[[ Provided material open ]]

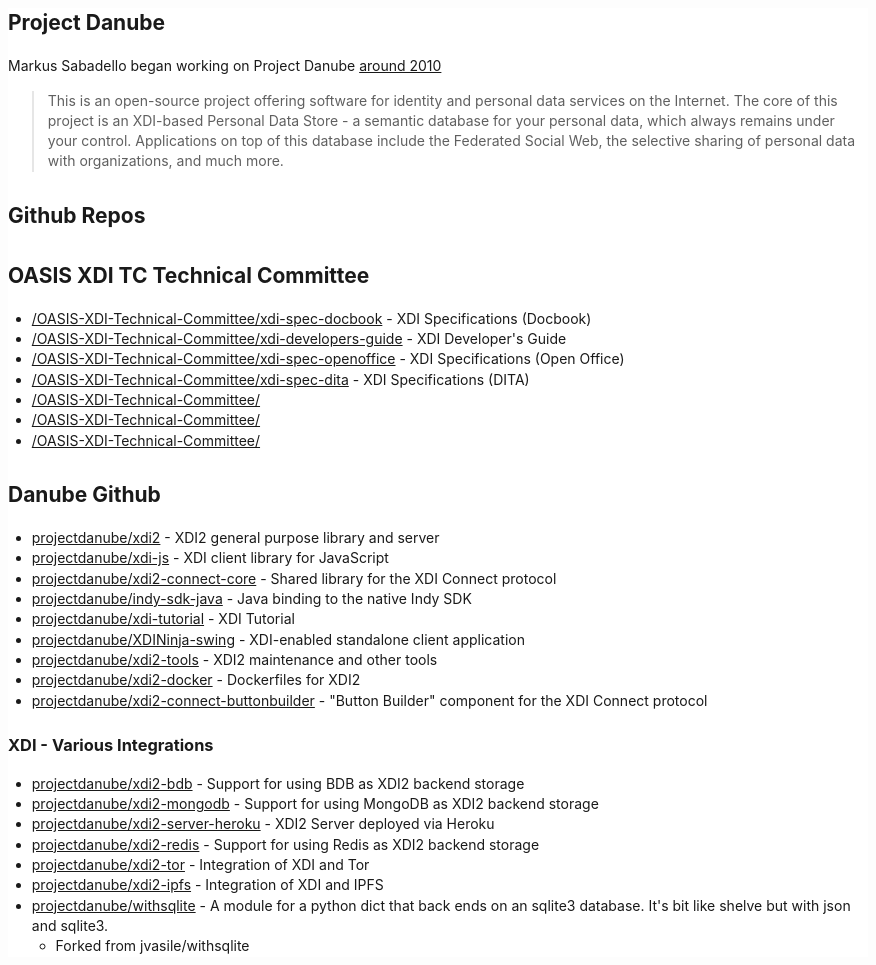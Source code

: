 

## Project Danube

Markus Sabadello began working on Project Danube [around 2010](https://web.archive.org/web/20101221105543/http://projectdanube.org/)

>This is an open-source project offering software for identity and personal data services on the Internet. The core of this project is an XDI-based Personal Data Store - a semantic database for your personal data, which always remains under your control. Applications on top of this database include the Federated Social Web, the selective sharing of personal data with organizations, and much more.

## Github Repos

## OASIS XDI TC Technical Committee

* <a href="https://github.com/OASIS-XDI-Technical-Committee/xdi-spec-docbook">/OASIS-XDI-Technical-Committee/xdi-spec-docbook</a> - XDI Specifications (Docbook)
* <a href="https://github.com/OASIS-XDI-Technical-Committee/xdi-developers-guide">/OASIS-XDI-Technical-Committee/xdi-developers-guide</a> - XDI Developer's Guide
* <a href="https://github.com/OASIS-XDI-Technical-Committee/xdi-spec-openoffice">/OASIS-XDI-Technical-Committee/xdi-spec-openoffice</a> - XDI Specifications (Open Office)
* <a href="https://github.com/OASIS-XDI-Technical-Committee/xdi-spec-dita">/OASIS-XDI-Technical-Committee/xdi-spec-dita</a> - XDI Specifications (DITA)
* <a href="https://github.com/OASIS-XDI-Technical-Committee/">/OASIS-XDI-Technical-Committee/</a>
* <a href="https://github.com/OASIS-XDI-Technical-Committee/">/OASIS-XDI-Technical-Committee/</a>
* <a href="https://github.com/OASIS-XDI-Technical-Committee/">/OASIS-XDI-Technical-Committee/</a>

## Danube Github
* [projectdanube/xdi2](https://github.com/projectdanube/xdi2) - XDI2 general purpose library and server
* [projectdanube/xdi-js](https://github.com/projectdanube/xdi-js) - XDI client library for JavaScript
* [projectdanube/xdi2-connect-core](https://github.com/projectdanube/xdi2-connect-core) - Shared library for the XDI Connect protocol
* [projectdanube/indy-sdk-java](https://github.com/projectdanube/indy-sdk-java) - Java binding to the native Indy SDK
* [projectdanube/xdi-tutorial](https://github.com/projectdanube/xdi-tutorial) - XDI Tutorial
* [projectdanube/XDINinja-swing](https://github.com/projectdanube/XDINinja-swing) - XDI-enabled standalone client application
* [projectdanube/xdi2-tools](https://github.com/projectdanube/xdi2-tools) - XDI2 maintenance and other tools
* [projectdanube/xdi2-docker](https://github.com/projectdanube/xdi2-docker) - Dockerfiles for XDI2
* [projectdanube/xdi2-connect-buttonbuilder](https://github.com/projectdanube/xdi2-connect-buttonbuilder) - "Button Builder" component for the XDI Connect protocol

### XDI - Various Integrations 

* [projectdanube/xdi2-bdb](https://github.com/projectdanube/xdi2-bdb) - Support for using BDB as XDI2 backend storage
* [projectdanube/xdi2-mongodb](https://github.com/projectdanube/xdi2-mongodb) - Support for using MongoDB as XDI2 backend storage
* [projectdanube/xdi2-server-heroku](https://github.com/projectdanube/xdi2-server-heroku) - XDI2 Server deployed via Heroku
* [projectdanube/xdi2-redis](https://github.com/projectdanube/xdi2-redis) - Support for using Redis as XDI2 backend storage
* [projectdanube/xdi2-tor](https://github.com/projectdanube/xdi2-tor) - Integration of XDI and Tor
* [projectdanube/xdi2-ipfs](https://github.com/projectdanube/xdi2-ipfs) - Integration of XDI and IPFS
* [projectdanube/withsqlite](https://github.com/projectdanube/withsqlite) - A module for a python dict that back ends on an sqlite3 database. It's bit like shelve but with json and sqlite3.
  - Forked from jvasile/withsqlite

[[ Provided material closed ]]

Work request:
Restate the data word for word without pictures.

Written solution:
Source code

: 

## Project Danube

Markus Sabadello began working on Project Danube [around 2010](https://web.archive.org/web/20101221105543/http://projectdanube.org/)

>This is an open-source project offering software for identity and personal data services on the Internet. The core of this project is an XDI-based Personal Data Store - a semantic database for your personal data, which always remains under your control. Applications on top of this database include the Federated Social Web, the selective sharing of personal data with organizations, and much more.

## Github Repos

## OASIS XDI TC Technical Committee

* <a href="https://github.com/OASIS-XDI-Technical-Committee/xdi-spec-docbook">/OASIS-XDI-Technical-Committee/xdi-spec-docbook</a> - XDI Specifications (Docbook)
* <a href="https://github.com/OASIS-XDI-Technical-Committee/xdi-developers-guide">/OASIS-XDI-Technical-Committee/xdi-developers-guide</a> - XDI Developer's Guide
* <a href="https://github.com/OASIS-XDI-Technical-Committee/xdi-spec-openoffice">/OASIS-XDI-Technical-Committee/xdi-spec-openoffice</a> - XDI Specifications (Open Office)
* <a href="https://github.com/OASIS-XDI-Technical-Committee/xdi-spec-dita">/OASIS-XDI-Technical-Committee/xdi-spec-dita</a> - XDI Specifications (DITA)
* <a href="https://github.com/OASIS-XDI-Technical-Committee/">/OASIS-XDI-Technical-Committee/</a>
* <a href="https://github.com/OASIS-XDI-Technical-Committee/">/OASIS-XDI-Technical-Committee/</a>
* <a href="https://github.com/OASIS-XDI-Technical-Committee/">/OASIS-XDI-Technical-Committee/</a>

## Danube Github
* [projectdanube/xdi2](https://github.com/projectdanube/xdi2) - XDI2 general purpose library and server
* [projectdanube/xdi-js](https://github.com/projectdanube/xdi-js) - XDI client library for JavaScript
* [projectdanube/xdi2-connect-core](https://github.com/projectdanube/xdi2-connect-core) - Shared library for the XDI Connect protocol
* [projectdanube/indy-sdk-java](https://github.com/projectdanube/indy-sdk-java) - Java binding to the native Indy SDK
* [projectdanube/xdi-tutorial](https://github.com/projectdanube/xdi-tutorial) - XDI Tutorial
* [projectdanube/XDINinja-swing](https://github.com/projectdanube/XDINinja-swing) - XDI-enabled standalone client application
* [projectdanube/xdi2-tools](https://github.com/projectdanube/xdi2-tools) - XDI2 maintenance and other tools
* [projectdanube/xdi2-docker](https://github.com/projectdanube/xdi2-docker) - Dockerfiles for XDI2
* [projectdanube/xdi2-connect-buttonbuilder](https://github.com/projectdanube/xdi2-connect-buttonbuilder) - "Button Builder" component for the XDI Connect protocol

### XDI - Various Integrations 

* [projectdanube/xdi2-bdb](https://github.com/projectdanube/xdi2-bdb) - Support for using BDB as XDI2 backend storage
* [projectdanube/xdi2-mongodb](https://github.com/projectdanube/xdi2-mongodb) - Support for using MongoDB as XDI2 backend storage
* [projectdanube/xdi2-server-heroku](https://github.com/projectdanube/xdi2-server-heroku) - XDI2 Server deployed via Heroku
* [projectdanube/xdi2-redis](https://github.com/projectdanube/xdi2-redis) - Support for using Redis as XDI2 backend storage
* [projectdanube/xdi2-tor](https://github.com/projectdanube/xdi2-tor) - Integration of XDI and Tor
* [projectdanube/xdi2-ipfs](https://github.com/projectdanube/xdi2-ipfs) - Integration of XDI and IPFS
* [projectdanube/withsqlite](https://github.com/projectdanube/withsqlite) - A module for a python dict that back ends on an sqlite3 database. It's bit like shelve but with json and sqlite3.
  - Forked from jvasile/withsqlite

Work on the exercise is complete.